Requirement:
Note each line in the data holding the string "verklaring" and report it.

Plain-text document sources:

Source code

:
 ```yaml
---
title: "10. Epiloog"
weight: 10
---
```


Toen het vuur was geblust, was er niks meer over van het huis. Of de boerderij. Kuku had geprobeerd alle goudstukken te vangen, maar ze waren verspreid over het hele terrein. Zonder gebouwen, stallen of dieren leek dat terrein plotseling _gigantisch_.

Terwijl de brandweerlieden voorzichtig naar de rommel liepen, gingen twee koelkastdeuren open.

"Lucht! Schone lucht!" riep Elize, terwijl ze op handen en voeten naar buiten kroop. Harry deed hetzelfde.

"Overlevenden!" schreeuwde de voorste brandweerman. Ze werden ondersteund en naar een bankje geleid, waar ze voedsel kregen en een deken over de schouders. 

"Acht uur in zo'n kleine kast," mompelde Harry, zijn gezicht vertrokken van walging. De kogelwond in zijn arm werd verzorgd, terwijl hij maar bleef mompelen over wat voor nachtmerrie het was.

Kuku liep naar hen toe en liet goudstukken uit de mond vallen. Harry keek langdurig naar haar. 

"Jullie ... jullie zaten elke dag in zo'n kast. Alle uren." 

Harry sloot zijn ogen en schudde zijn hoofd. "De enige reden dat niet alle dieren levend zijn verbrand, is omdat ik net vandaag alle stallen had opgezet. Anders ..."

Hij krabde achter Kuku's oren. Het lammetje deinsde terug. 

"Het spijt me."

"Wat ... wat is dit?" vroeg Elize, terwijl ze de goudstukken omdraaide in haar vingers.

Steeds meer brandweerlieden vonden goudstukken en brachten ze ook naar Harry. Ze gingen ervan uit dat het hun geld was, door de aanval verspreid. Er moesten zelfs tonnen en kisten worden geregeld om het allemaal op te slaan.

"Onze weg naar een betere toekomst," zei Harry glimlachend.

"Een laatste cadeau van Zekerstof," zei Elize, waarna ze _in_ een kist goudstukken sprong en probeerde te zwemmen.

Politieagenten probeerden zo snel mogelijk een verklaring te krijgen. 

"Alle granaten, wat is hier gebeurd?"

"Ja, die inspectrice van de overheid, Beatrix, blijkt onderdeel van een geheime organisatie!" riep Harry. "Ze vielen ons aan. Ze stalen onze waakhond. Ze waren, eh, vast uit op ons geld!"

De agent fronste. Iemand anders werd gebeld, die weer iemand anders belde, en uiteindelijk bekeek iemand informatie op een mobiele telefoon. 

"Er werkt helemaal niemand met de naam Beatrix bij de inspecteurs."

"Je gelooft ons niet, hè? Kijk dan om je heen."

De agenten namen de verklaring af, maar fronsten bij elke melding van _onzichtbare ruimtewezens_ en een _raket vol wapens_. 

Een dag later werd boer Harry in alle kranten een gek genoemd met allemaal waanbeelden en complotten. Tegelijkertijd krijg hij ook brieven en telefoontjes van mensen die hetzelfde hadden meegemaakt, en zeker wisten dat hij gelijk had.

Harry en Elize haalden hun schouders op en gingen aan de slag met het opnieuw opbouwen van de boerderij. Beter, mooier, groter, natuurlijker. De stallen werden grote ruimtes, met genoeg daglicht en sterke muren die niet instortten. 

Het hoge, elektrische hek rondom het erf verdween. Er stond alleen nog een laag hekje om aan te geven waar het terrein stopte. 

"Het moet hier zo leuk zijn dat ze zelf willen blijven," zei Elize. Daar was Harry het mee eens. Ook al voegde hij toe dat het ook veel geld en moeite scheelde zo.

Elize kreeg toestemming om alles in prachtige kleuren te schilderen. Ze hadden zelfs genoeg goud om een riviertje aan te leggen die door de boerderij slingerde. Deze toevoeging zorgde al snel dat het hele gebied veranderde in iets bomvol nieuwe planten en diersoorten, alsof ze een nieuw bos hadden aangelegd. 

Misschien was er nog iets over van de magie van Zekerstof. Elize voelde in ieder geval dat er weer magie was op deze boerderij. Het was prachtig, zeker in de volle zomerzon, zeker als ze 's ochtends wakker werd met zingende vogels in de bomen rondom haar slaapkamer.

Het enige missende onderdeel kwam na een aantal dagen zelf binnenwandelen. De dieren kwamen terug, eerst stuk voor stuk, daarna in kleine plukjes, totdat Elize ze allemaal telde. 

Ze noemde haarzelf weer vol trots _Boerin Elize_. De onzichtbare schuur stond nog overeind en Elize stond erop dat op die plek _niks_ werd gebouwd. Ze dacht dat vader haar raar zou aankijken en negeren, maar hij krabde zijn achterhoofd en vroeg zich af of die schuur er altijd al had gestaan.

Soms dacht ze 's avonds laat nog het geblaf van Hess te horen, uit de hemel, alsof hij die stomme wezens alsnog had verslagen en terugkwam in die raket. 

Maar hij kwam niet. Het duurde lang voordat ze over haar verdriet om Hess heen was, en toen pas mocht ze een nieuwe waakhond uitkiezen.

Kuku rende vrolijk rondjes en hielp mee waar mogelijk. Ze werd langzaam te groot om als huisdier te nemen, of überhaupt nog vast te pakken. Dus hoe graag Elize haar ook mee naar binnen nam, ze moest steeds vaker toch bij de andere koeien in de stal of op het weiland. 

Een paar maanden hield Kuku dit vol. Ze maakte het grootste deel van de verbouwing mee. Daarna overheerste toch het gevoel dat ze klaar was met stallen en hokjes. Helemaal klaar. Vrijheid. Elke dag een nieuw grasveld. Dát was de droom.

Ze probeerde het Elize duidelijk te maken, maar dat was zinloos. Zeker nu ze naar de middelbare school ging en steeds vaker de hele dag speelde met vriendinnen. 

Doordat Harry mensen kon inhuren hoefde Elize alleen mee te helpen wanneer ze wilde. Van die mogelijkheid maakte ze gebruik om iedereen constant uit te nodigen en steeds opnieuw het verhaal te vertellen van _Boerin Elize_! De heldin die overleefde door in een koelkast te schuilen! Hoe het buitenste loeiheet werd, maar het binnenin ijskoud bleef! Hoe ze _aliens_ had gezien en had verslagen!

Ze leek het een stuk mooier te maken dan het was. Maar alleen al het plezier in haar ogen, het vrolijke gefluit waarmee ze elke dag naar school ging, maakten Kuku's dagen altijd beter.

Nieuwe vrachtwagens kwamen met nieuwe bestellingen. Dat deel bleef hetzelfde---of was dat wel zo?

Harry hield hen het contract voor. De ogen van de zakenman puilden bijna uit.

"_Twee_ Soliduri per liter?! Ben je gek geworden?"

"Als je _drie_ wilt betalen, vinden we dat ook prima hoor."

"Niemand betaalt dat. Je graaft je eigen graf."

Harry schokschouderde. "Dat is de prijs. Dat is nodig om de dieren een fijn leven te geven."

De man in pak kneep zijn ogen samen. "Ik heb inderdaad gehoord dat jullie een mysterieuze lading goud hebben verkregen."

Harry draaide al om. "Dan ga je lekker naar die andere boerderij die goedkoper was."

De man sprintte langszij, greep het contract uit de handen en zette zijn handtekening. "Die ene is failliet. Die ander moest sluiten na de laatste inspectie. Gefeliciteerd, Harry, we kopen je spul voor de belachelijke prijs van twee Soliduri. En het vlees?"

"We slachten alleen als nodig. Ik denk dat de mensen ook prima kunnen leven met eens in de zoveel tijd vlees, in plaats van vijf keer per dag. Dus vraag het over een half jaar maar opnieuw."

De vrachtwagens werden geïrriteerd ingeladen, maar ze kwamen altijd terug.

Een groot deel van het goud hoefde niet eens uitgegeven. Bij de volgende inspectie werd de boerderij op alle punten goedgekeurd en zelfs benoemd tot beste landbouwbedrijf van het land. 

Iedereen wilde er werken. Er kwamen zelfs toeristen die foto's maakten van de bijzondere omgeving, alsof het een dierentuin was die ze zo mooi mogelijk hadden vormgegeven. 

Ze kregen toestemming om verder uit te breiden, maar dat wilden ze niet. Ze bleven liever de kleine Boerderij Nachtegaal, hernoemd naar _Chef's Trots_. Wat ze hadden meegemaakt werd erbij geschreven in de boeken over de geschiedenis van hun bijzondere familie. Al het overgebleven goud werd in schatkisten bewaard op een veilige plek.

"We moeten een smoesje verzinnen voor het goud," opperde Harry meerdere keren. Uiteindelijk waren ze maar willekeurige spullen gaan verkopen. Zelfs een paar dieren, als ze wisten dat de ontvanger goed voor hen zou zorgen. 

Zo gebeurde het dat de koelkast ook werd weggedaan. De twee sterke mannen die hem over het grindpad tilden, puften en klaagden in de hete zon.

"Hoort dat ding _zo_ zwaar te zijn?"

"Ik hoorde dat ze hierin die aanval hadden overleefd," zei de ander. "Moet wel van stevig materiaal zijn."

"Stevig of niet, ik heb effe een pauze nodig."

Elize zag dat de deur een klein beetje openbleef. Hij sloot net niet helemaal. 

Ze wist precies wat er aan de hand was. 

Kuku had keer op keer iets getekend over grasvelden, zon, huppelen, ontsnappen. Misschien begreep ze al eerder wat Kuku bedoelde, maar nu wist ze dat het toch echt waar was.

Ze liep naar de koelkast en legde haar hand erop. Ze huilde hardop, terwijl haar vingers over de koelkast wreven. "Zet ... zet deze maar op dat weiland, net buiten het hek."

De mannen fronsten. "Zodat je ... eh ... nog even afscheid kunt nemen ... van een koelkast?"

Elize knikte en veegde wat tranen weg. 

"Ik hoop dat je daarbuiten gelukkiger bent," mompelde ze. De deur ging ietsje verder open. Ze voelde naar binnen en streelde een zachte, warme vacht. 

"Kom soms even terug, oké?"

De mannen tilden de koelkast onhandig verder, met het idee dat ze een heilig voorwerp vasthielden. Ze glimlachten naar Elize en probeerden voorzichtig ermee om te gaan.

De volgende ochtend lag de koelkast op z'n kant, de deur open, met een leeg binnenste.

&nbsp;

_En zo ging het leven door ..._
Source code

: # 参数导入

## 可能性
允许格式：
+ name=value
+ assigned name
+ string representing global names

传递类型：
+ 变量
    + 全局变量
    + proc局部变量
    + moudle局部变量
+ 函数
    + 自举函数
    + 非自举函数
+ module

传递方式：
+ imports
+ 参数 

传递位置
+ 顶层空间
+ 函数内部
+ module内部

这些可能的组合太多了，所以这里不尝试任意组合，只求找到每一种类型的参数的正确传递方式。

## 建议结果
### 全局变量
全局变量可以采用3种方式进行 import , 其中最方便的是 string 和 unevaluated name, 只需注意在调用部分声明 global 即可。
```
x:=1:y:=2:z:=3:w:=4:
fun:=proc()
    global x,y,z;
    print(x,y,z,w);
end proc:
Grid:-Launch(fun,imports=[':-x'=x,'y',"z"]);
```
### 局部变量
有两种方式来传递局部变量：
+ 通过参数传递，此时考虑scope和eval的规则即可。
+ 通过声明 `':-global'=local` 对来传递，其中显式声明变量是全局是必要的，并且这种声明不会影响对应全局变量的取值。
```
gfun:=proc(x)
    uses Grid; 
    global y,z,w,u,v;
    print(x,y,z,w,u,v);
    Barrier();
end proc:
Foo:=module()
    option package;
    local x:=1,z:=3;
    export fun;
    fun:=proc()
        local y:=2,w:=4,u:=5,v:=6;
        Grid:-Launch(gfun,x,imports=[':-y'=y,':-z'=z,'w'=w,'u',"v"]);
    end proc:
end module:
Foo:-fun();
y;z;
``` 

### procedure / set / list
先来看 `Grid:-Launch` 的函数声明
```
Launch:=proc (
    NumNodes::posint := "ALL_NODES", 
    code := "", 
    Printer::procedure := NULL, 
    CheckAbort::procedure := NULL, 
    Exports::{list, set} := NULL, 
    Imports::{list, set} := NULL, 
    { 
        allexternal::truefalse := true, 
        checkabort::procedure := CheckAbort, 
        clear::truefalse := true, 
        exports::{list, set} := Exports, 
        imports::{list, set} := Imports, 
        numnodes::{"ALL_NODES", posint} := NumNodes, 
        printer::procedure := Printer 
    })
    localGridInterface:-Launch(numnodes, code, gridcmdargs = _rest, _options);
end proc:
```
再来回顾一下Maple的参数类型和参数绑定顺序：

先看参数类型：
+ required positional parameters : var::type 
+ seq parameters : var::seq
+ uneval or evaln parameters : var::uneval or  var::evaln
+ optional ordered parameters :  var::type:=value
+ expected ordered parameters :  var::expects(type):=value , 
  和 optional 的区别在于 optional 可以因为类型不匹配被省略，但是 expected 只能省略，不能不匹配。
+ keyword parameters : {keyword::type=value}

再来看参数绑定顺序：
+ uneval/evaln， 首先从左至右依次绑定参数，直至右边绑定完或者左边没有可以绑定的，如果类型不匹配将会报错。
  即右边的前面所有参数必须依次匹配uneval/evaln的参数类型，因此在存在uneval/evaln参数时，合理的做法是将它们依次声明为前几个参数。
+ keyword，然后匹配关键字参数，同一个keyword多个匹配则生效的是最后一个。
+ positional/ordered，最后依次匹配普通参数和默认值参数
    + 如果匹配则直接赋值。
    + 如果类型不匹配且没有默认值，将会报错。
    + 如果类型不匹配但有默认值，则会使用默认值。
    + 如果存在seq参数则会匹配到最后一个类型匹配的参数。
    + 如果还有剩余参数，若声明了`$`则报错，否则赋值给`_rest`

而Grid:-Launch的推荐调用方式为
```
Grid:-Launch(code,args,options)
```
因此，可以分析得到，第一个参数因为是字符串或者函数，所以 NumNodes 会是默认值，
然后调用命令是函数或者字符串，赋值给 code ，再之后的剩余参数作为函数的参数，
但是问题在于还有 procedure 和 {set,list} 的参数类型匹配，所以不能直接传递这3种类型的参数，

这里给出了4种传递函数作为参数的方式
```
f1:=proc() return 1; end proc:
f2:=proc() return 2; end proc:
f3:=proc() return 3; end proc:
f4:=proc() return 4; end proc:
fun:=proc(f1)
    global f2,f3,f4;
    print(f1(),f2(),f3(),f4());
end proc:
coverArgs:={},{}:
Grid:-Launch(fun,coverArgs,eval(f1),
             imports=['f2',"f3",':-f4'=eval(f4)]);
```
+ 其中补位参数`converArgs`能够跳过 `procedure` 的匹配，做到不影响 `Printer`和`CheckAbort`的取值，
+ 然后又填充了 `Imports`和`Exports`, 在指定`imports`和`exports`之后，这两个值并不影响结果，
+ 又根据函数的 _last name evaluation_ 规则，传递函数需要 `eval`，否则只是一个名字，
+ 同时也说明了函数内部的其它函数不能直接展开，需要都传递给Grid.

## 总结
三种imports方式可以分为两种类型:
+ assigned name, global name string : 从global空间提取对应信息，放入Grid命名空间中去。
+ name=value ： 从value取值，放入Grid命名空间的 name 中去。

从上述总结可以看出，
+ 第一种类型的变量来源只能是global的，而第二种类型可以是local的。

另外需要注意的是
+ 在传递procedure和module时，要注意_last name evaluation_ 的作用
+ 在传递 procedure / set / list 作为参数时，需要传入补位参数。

Answer box:
Politieagenten probeerden zo snel mogelijk een verklaring te krijgen. 
De agenten namen de verklaring af, maar fronsten bij elke melding van _onzichtbare ruimtewezens_ en een _raket vol wapens_. 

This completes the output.